C’est au fond comme si Aéroports de Paris rachetait Air France. Cela paraît totalement impensable, et c’est certainement en dehors de tout scénario envisageable. Et pourtant, serait-ce impossible ?

Au dernier cours, l’action d’Air France cote aux alentours de 11 euros. Il y a sur le marché un peu plus de 300 millions d’actions ce qui, tous petits calculs faits amène une capitalisation boursière du groupe Air France à 3,3 milliards d’euros. Sachant que la seule part de capital flottant est de 82,9%, la valeur achetable est actuellement de 2,737 milliards d’euros. Est-ce totalement hors de portée d’Aéroports de Paris ? Il est intéressant de suivre l’évolution comparée des deux groupes, en remontant à 2005 au moment où Aéroports de Paris a été privatisé.

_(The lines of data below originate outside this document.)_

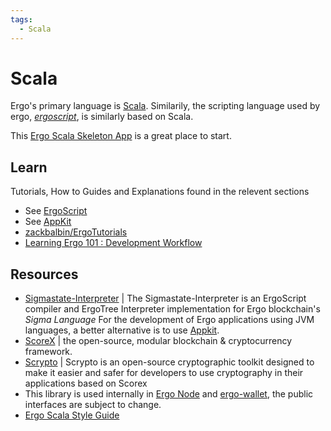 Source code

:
 ```yaml
---
tags:
  - Scala
---
```



# Scala

Ergo's primary language is [Scala](https://www.udemy.com/course/rock-the-jvm-scala-for-beginners/). Similarily, the scripting language used by ergo, *[ergoscript](ergoscript.md)*, is similarly based on Scala.

This [Ergo Scala Skeleton App](https://github.com/dav009/ergo-scala-skeleton-app) is a great place to start. 



## Learn

Tutorials, How to Guides and Explanations found in the relevent sections

- See [ErgoScript](ergoscript.md)
- See [AppKit](appkit.md)
- [zackbalbin/ErgoTutorials](https://github.com/zackbalbin/ErgoTutorials)
- [Learning Ergo 101 : Development Workflow](https://blog.cryptostars.is/learning-ergo-101-development-workflow-aa17dd63ef6)


## Resources

- [Sigmastate-Interpreter](https://github.com/ScorexFoundation/sigmastate-interpreter) | The Sigmastate-Interpreter is an ErgoScript compiler and ErgoTree Interpreter implementation for Ergo blockchain's *Sigma Language*  For the development of Ergo applications using JVM languages, a better alternative is to use [Appkit](#appkit).
- [ScoreX](https://github.com/scorexfoundation/scorex) | the open-source, modular blockchain & cryptocurrency framework.
- [Scrypto](https://github.com/input-output-hk/scrypto) | Scrypto is an open-source cryptographic toolkit designed to make it easier and safer for developers to use cryptography in their applications based on Scorex
- This library is used internally in [Ergo Node](https://github.com/ergoplatform/ergo) and [ergo-wallet](https://github.com/ergoplatform/ergo/tree/master/ergo-wallet), the public interfaces are subject to change.
- [Ergo Scala Style Guide](https://github.com/ergoplatform/ergo-scala-style-guide)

L’évolution des résultats tout d’abord
Ceux d’aéroports de Paris montrent une grande constance dans la capacité de sortir des profits tout à fait convenables : 180 millions en 2005, 152 en 2006, 322 en 2007, 273 en 2008, 270 en 2009 et 306 en 2010. Dans le même temps ceux de la compagnie nationale font du yoyo passant du très bon au très mauvais : 921 millions en 2006, 887 en 2007, 767 en 2008, mais une perte de 807 en 2009 et encore pire une perte historique de 1 560 en 2010. Au total le groupe Air France/KLM aura fait 206 millions de profits au cours des 5 derniers exercices entièrement connus contre 1 323 millions pour Aéroports de Paris. Notons cependant un bon redressement d’Air France/KLM au cours de l’exercice 2010-2011, bien que les chiffres finaux ne soient pas encore connus et même si la vente d’une partie du capital d’Amadéus a contribué largement à ce retournement de situation.

Les capitaux propres
Ces résultats ne sont bien évidemment pas sans conséquences sur l’évolution des capitaux propres des deux entreprises.
Ceux d’Air France/KLM évoluent fortement d’une année sur l’autre : 7,853 milliards d’euros en 2006, 8,412 en 2007, 9 975 en 2008, mais 5,676 en 2009 et 5,418 en 2010. Dans le même temps ceux d’Aéroports de Paris sont en progression constante : 2,787 milliards d’euros en 2006, 2,988 en 2007, 3,097 en 2008, 3,232 en 2009 et 3,4085 en 2010. Partis de 35 % des capitaux propres d’Air France/ KLM en 2006, ceux d’Aéroports de Paris atteignent maintenant 63 % de ceux du transporteur.

La capacité d’autofinancement
Bien évidemment celle d’Aéroports de Paris s’est considérablement accrue pour passer de 664 millions d’euros en 2006 à 951 millions d’euros en 2010. Cela lui donnerait en théorie les moyens de s’intéresser très sérieusement à la compagnie nationale si tant est qu’AdP en ait envie, ce qui n’est certainement pas le cas.

Alors si tout cela n’a pas de sens, pourquoi se livrer à ce genre de comparaison ?

D’abord parce que nous avons sous les yeux un exemple, certes dans une plateforme de moindre importance et avec un transporteur régional et non pas un « global player ». Mais parce que dans l’avenir, on peut parfaitement imaginer que les aéroports souhaitent conforter leur position et ne plus dépendre du bon vouloir de transporteurs qui réclament de considérables investissements et quittent la plateforme une fois ceux-ci réalisés, comme ce qui se passe par exemple à Clermont-Ferrand.

Les grands aéroports sont structurellement bénéficiaires et ils tirent 50 % de leurs revenus de recettes non aéronautiques lesquelles ne peuvent exister que si le trafic est maintenu.

Voilà de quoi faire réfléchir à une évolution des stratégies.